What you should do: From the line that contains "Pelajari cara melacak kemajuan konversi TIFF" to the final line of the entries, return every line exactly and leave out all others.
•••
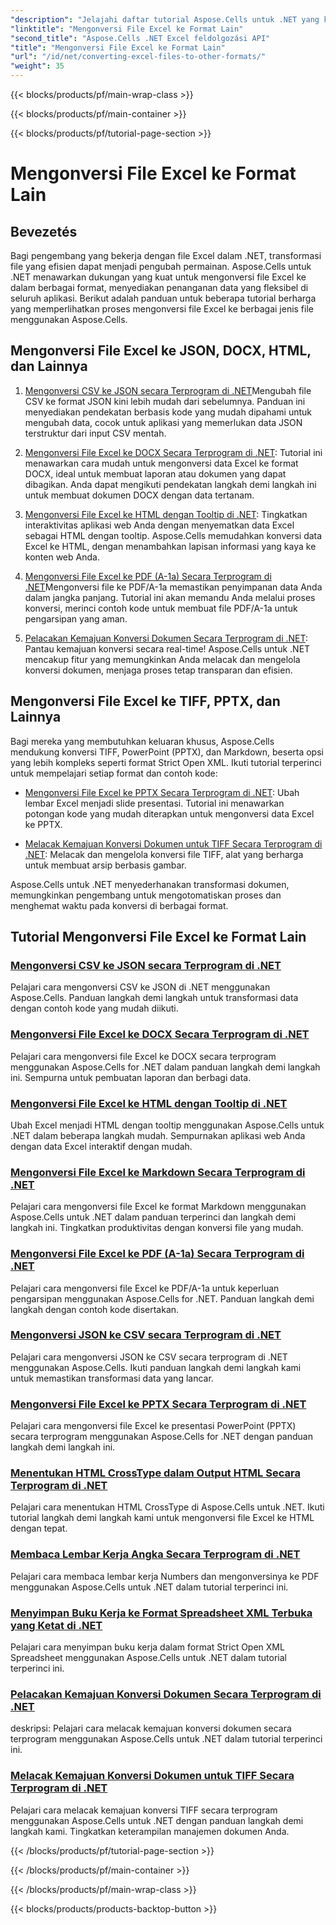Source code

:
 ```yaml
---
"description": "Jelajahi daftar tutorial Aspose.Cells untuk .NET yang komprehensif untuk mengonversi file Excel ke dalam format seperti JSON, DOCX, HTML, PDF, Markdown, dan banyak lagi."
"linktitle": "Mengonversi File Excel ke Format Lain"
"second_title": "Aspose.Cells .NET Excel feldolgozási API"
"title": "Mengonversi File Excel ke Format Lain"
"url": "/id/net/converting-excel-files-to-other-formats/"
"weight": 35
---
```


{{< blocks/products/pf/main-wrap-class >}}

{{< blocks/products/pf/main-container >}}

{{< blocks/products/pf/tutorial-page-section >}}

# Mengonversi File Excel ke Format Lain

## Bevezetés

Bagi pengembang yang bekerja dengan file Excel dalam .NET, transformasi file yang efisien dapat menjadi pengubah permainan. Aspose.Cells untuk .NET menawarkan dukungan yang kuat untuk mengonversi file Excel ke dalam berbagai format, menyediakan penanganan data yang fleksibel di seluruh aplikasi. Berikut adalah panduan untuk beberapa tutorial berharga yang memperlihatkan proses mengonversi file Excel ke berbagai jenis file menggunakan Aspose.Cells.

## Mengonversi File Excel ke JSON, DOCX, HTML, dan Lainnya

1. [Mengonversi CSV ke JSON secara Terprogram di .NET](./converting-csv-to-json/)Mengubah file CSV ke format JSON kini lebih mudah dari sebelumnya. Panduan ini menyediakan pendekatan berbasis kode yang mudah dipahami untuk mengubah data, cocok untuk aplikasi yang memerlukan data JSON terstruktur dari input CSV mentah.

2. [Mengonversi File Excel ke DOCX Secara Terprogram di .NET](./converting-excel-file-to-docx/): Tutorial ini menawarkan cara mudah untuk mengonversi data Excel ke format DOCX, ideal untuk membuat laporan atau dokumen yang dapat dibagikan. Anda dapat mengikuti pendekatan langkah demi langkah ini untuk membuat dokumen DOCX dengan data tertanam.

3. [Mengonversi File Excel ke HTML dengan Tooltip di .NET](./converting-excel-file-to-html-with-tooltip/): Tingkatkan interaktivitas aplikasi web Anda dengan menyematkan data Excel sebagai HTML dengan tooltip. Aspose.Cells memudahkan konversi data Excel ke HTML, dengan menambahkan lapisan informasi yang kaya ke konten web Anda.

4. [Mengonversi File Excel ke PDF (A-1a) Secara Terprogram di .NET](./converting-excel-file-to-pdf-a-1a/)Mengonversi file ke PDF/A-1a memastikan penyimpanan data Anda dalam jangka panjang. Tutorial ini akan memandu Anda melalui proses konversi, merinci contoh kode untuk membuat file PDF/A-1a untuk pengarsipan yang aman.

5. [Pelacakan Kemajuan Konversi Dokumen Secara Terprogram di .NET](./tracking-document-conversion-progress/): Pantau kemajuan konversi secara real-time! Aspose.Cells untuk .NET mencakup fitur yang memungkinkan Anda melacak dan mengelola konversi dokumen, menjaga proses tetap transparan dan efisien.

## Mengonversi File Excel ke TIFF, PPTX, dan Lainnya

Bagi mereka yang membutuhkan keluaran khusus, Aspose.Cells mendukung konversi TIFF, PowerPoint (PPTX), dan Markdown, beserta opsi yang lebih kompleks seperti format Strict Open XML. Ikuti tutorial terperinci untuk mempelajari setiap format dan contoh kode:

- [Mengonversi File Excel ke PPTX Secara Terprogram di .NET](./converting-excel-file-to-pptx/): Ubah lembar Excel menjadi slide presentasi. Tutorial ini menawarkan potongan kode yang mudah diterapkan untuk mengonversi data Excel ke PPTX.

- [Melacak Kemajuan Konversi Dokumen untuk TIFF Secara Terprogram di .NET](./tracking-document-conversion-progress-for-tiff/): Melacak dan mengelola konversi file TIFF, alat yang berharga untuk membuat arsip berbasis gambar.

Aspose.Cells untuk .NET menyederhanakan transformasi dokumen, memungkinkan pengembang untuk mengotomatiskan proses dan menghemat waktu pada konversi di berbagai format.

## Tutorial Mengonversi File Excel ke Format Lain
### [Mengonversi CSV ke JSON secara Terprogram di .NET](./converting-csv-to-json/)
Pelajari cara mengonversi CSV ke JSON di .NET menggunakan Aspose.Cells. Panduan langkah demi langkah untuk transformasi data dengan contoh kode yang mudah diikuti.
### [Mengonversi File Excel ke DOCX Secara Terprogram di .NET](./converting-excel-file-to-docx/)
Pelajari cara mengonversi file Excel ke DOCX secara terprogram menggunakan Aspose.Cells for .NET dalam panduan langkah demi langkah ini. Sempurna untuk pembuatan laporan dan berbagi data.
### [Mengonversi File Excel ke HTML dengan Tooltip di .NET](./converting-excel-file-to-html-with-tooltip/)
Ubah Excel menjadi HTML dengan tooltip menggunakan Aspose.Cells untuk .NET dalam beberapa langkah mudah. Sempurnakan aplikasi web Anda dengan data Excel interaktif dengan mudah.
### [Mengonversi File Excel ke Markdown Secara Terprogram di .NET](./converting-excel-file-to-markdown/)
Pelajari cara mengonversi file Excel ke format Markdown menggunakan Aspose.Cells untuk .NET dalam panduan terperinci dan langkah demi langkah ini. Tingkatkan produktivitas dengan konversi file yang mudah.
### [Mengonversi File Excel ke PDF (A-1a) Secara Terprogram di .NET](./converting-excel-file-to-pdf-a-1a/)
Pelajari cara mengonversi file Excel ke PDF/A-1a untuk keperluan pengarsipan menggunakan Aspose.Cells for .NET. Panduan langkah demi langkah dengan contoh kode disertakan.
### [Mengonversi JSON ke CSV secara Terprogram di .NET](./converting-json-to-csv/)
Pelajari cara mengonversi JSON ke CSV secara terprogram di .NET menggunakan Aspose.Cells. Ikuti panduan langkah demi langkah kami untuk memastikan transformasi data yang lancar.
### [Mengonversi File Excel ke PPTX Secara Terprogram di .NET](./converting-excel-file-to-pptx/)
Pelajari cara mengonversi file Excel ke presentasi PowerPoint (PPTX) secara terprogram menggunakan Aspose.Cells for .NET dengan panduan langkah demi langkah ini.
### [Menentukan HTML CrossType dalam Output HTML Secara Terprogram di .NET](./specifying-html-crosstype-in-output-html/)
Pelajari cara menentukan HTML CrossType di Aspose.Cells untuk .NET. Ikuti tutorial langkah demi langkah kami untuk mengonversi file Excel ke HTML dengan tepat.
### [Membaca Lembar Kerja Angka Secara Terprogram di .NET](./reading-numbers-spreadsheet/)
Pelajari cara membaca lembar kerja Numbers dan mengonversinya ke PDF menggunakan Aspose.Cells untuk .NET dalam tutorial terperinci ini.
### [Menyimpan Buku Kerja ke Format Spreadsheet XML Terbuka yang Ketat di .NET](./saving-workbook-to-strict-open-xml-spreadsheet-format/)
Pelajari cara menyimpan buku kerja dalam format Strict Open XML Spreadsheet menggunakan Aspose.Cells untuk .NET dalam tutorial terperinci ini.
### [Pelacakan Kemajuan Konversi Dokumen Secara Terprogram di .NET](./tracking-document-conversion-progress/)
deskripsi: Pelajari cara melacak kemajuan konversi dokumen secara terprogram menggunakan Aspose.Cells untuk .NET dalam tutorial terperinci ini.
### [Melacak Kemajuan Konversi Dokumen untuk TIFF Secara Terprogram di .NET](./tracking-document-conversion-progress-for-tiff/)
Pelajari cara melacak kemajuan konversi TIFF secara terprogram menggunakan Aspose.Cells untuk .NET dengan panduan langkah demi langkah kami. Tingkatkan keterampilan manajemen dokumen Anda.

{{< /blocks/products/pf/tutorial-page-section >}}

{{< /blocks/products/pf/main-container >}}

{{< /blocks/products/pf/main-wrap-class >}}

{{< blocks/products/products-backtop-button >}}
•••
Answer to this task:
Pelajari cara melacak kemajuan konversi TIFF secara terprogram menggunakan Aspose.Cells untuk .NET dengan panduan langkah demi langkah kami. Tingkatkan keterampilan manajemen dokumen Anda.

{{< /blocks/products/pf/tutorial-page-section >}}

{{< /blocks/products/pf/main-container >}}

{{< /blocks/products/pf/main-wrap-class >}}

{{< blocks/products/products-backtop-button >}}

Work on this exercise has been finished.